* WORK TO BE COMPLETED: Word for word, set down every line of the entries below from the line with "convenient plain text" to the line with "there is a [bunch", including both, and no other line.

※

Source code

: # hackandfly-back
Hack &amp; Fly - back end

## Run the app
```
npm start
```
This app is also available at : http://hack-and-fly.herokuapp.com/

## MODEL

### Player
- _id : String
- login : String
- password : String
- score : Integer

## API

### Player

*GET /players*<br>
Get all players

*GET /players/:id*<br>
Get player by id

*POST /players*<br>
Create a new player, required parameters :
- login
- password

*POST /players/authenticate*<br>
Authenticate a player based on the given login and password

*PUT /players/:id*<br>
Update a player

※

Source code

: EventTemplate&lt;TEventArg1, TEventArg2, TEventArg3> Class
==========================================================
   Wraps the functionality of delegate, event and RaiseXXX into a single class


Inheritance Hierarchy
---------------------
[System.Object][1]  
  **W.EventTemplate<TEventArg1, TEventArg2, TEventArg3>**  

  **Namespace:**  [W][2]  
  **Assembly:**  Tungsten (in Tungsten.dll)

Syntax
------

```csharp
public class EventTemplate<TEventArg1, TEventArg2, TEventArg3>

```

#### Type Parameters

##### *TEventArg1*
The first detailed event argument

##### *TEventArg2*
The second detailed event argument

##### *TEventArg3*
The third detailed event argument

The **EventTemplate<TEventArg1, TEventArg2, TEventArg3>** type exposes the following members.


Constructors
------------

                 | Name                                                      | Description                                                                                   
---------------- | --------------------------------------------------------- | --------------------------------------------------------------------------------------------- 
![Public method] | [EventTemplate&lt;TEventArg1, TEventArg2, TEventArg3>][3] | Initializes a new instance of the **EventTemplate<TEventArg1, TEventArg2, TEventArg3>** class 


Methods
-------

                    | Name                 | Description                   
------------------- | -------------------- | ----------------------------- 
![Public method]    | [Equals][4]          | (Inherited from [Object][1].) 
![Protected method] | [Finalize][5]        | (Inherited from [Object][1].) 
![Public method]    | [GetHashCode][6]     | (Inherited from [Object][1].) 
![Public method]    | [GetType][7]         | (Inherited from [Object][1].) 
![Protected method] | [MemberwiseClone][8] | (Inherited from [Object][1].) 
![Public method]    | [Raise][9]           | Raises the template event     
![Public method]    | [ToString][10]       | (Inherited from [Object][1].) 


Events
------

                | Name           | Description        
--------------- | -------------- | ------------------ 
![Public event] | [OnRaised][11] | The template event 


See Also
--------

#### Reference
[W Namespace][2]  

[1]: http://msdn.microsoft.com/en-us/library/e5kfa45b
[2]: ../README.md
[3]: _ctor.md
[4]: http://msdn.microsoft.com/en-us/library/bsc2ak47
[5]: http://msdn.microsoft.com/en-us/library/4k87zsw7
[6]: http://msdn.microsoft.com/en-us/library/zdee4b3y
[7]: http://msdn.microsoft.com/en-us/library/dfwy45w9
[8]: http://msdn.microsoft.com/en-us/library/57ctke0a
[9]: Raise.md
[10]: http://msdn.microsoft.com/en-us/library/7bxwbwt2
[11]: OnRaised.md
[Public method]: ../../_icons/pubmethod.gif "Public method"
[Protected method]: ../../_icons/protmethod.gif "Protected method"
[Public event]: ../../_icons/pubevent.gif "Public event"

※

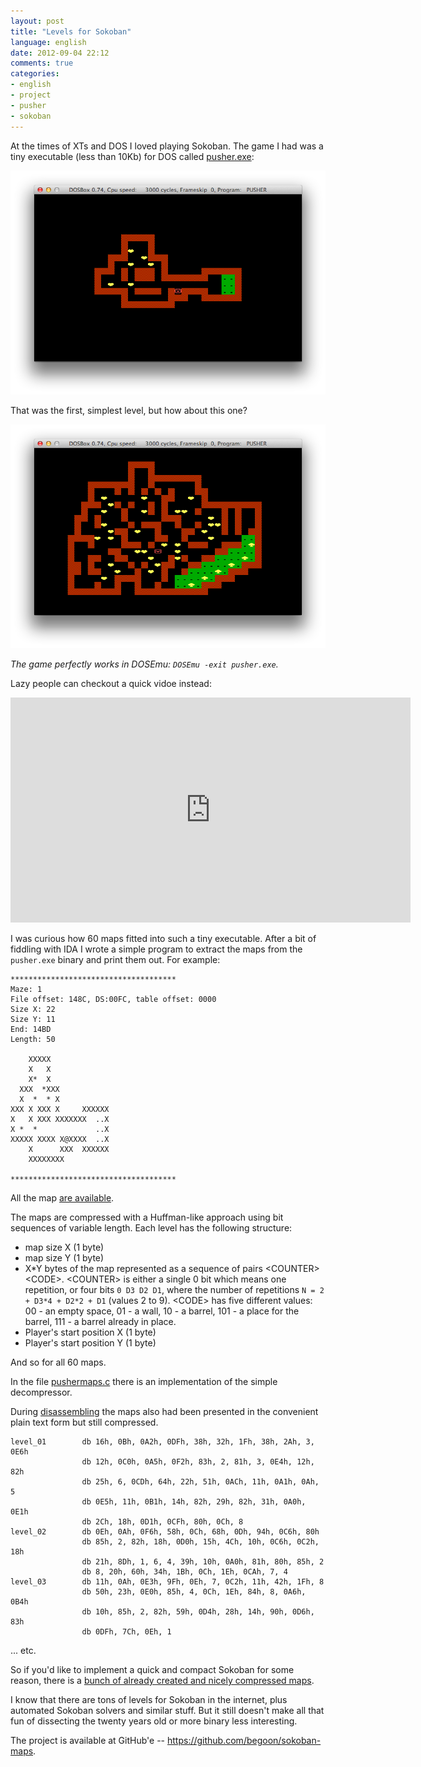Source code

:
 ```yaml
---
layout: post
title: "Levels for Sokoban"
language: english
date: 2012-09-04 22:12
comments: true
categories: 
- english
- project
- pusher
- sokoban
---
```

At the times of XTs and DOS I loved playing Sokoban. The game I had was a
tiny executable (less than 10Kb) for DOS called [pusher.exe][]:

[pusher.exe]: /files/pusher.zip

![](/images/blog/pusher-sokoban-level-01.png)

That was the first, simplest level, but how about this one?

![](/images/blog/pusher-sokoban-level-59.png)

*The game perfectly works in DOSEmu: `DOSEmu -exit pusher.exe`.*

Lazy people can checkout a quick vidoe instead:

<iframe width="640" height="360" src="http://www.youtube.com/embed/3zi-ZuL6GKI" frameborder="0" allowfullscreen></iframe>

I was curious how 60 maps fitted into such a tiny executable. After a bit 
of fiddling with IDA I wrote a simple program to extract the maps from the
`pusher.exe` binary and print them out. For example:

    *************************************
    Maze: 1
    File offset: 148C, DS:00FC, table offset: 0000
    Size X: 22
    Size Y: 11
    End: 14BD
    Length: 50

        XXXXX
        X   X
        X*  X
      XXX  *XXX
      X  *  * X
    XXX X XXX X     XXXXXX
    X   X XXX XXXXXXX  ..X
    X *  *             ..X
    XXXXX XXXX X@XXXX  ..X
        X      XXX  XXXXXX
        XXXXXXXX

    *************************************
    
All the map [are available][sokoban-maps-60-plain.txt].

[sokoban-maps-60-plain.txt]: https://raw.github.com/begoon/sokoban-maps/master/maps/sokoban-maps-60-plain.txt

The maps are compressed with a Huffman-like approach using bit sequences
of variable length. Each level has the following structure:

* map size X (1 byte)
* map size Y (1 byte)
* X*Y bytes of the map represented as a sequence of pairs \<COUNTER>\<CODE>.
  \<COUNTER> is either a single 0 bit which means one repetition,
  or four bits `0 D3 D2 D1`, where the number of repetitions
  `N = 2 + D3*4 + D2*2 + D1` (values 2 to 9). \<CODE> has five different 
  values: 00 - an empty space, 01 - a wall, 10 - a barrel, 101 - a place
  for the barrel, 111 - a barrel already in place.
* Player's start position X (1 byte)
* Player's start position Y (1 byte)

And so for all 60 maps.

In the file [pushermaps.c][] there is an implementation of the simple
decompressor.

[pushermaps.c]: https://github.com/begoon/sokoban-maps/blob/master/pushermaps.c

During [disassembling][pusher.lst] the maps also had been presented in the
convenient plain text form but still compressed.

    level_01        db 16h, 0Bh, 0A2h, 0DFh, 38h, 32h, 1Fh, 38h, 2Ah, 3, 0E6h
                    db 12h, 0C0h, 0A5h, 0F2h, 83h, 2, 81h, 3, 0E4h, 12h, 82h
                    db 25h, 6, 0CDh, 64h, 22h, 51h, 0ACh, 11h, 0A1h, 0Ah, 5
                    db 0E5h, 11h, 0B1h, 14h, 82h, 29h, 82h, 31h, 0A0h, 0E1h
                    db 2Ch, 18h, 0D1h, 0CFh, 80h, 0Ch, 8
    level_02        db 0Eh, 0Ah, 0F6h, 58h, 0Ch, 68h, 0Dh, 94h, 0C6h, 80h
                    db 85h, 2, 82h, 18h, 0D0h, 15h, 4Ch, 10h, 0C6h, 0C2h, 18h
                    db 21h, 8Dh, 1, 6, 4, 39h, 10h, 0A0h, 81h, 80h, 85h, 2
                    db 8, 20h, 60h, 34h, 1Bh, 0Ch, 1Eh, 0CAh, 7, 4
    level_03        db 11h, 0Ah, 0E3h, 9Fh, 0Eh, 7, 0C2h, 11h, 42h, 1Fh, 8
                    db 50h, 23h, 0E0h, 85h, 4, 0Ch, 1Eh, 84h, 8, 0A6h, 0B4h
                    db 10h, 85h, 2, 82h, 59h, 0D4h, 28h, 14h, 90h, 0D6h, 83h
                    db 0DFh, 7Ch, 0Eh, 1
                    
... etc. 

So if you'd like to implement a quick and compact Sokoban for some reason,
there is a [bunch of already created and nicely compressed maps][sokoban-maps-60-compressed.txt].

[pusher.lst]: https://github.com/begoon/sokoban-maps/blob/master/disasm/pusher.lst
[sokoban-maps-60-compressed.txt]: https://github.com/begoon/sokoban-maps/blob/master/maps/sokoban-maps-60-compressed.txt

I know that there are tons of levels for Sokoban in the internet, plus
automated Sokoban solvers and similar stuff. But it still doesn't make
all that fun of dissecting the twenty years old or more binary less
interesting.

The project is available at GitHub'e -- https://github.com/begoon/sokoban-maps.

※

* ANSWER BOX:
convenient plain text form but still compressed.

    level_01        db 16h, 0Bh, 0A2h, 0DFh, 38h, 32h, 1Fh, 38h, 2Ah, 3, 0E6h
                    db 12h, 0C0h, 0A5h, 0F2h, 83h, 2, 81h, 3, 0E4h, 12h, 82h
                    db 25h, 6, 0CDh, 64h, 22h, 51h, 0ACh, 11h, 0A1h, 0Ah, 5
                    db 0E5h, 11h, 0B1h, 14h, 82h, 29h, 82h, 31h, 0A0h, 0E1h
                    db 2Ch, 18h, 0D1h, 0CFh, 80h, 0Ch, 8
    level_02        db 0Eh, 0Ah, 0F6h, 58h, 0Ch, 68h, 0Dh, 94h, 0C6h, 80h
                    db 85h, 2, 82h, 18h, 0D0h, 15h, 4Ch, 10h, 0C6h, 0C2h, 18h
                    db 21h, 8Dh, 1, 6, 4, 39h, 10h, 0A0h, 81h, 80h, 85h, 2
                    db 8, 20h, 60h, 34h, 1Bh, 0Ch, 1Eh, 0CAh, 7, 4
    level_03        db 11h, 0Ah, 0E3h, 9Fh, 0Eh, 7, 0C2h, 11h, 42h, 1Fh, 8
                    db 50h, 23h, 0E0h, 85h, 4, 0Ch, 1Eh, 84h, 8, 0A6h, 0B4h
                    db 10h, 85h, 2, 82h, 59h, 0D4h, 28h, 14h, 90h, 0D6h, 83h
                    db 0DFh, 7Ch, 0Eh, 1
                    
... etc. 

So if you'd like to implement a quick and compact Sokoban for some reason,
there is a [bunch of already created and nicely compressed maps][sokoban-maps-60-compressed.txt].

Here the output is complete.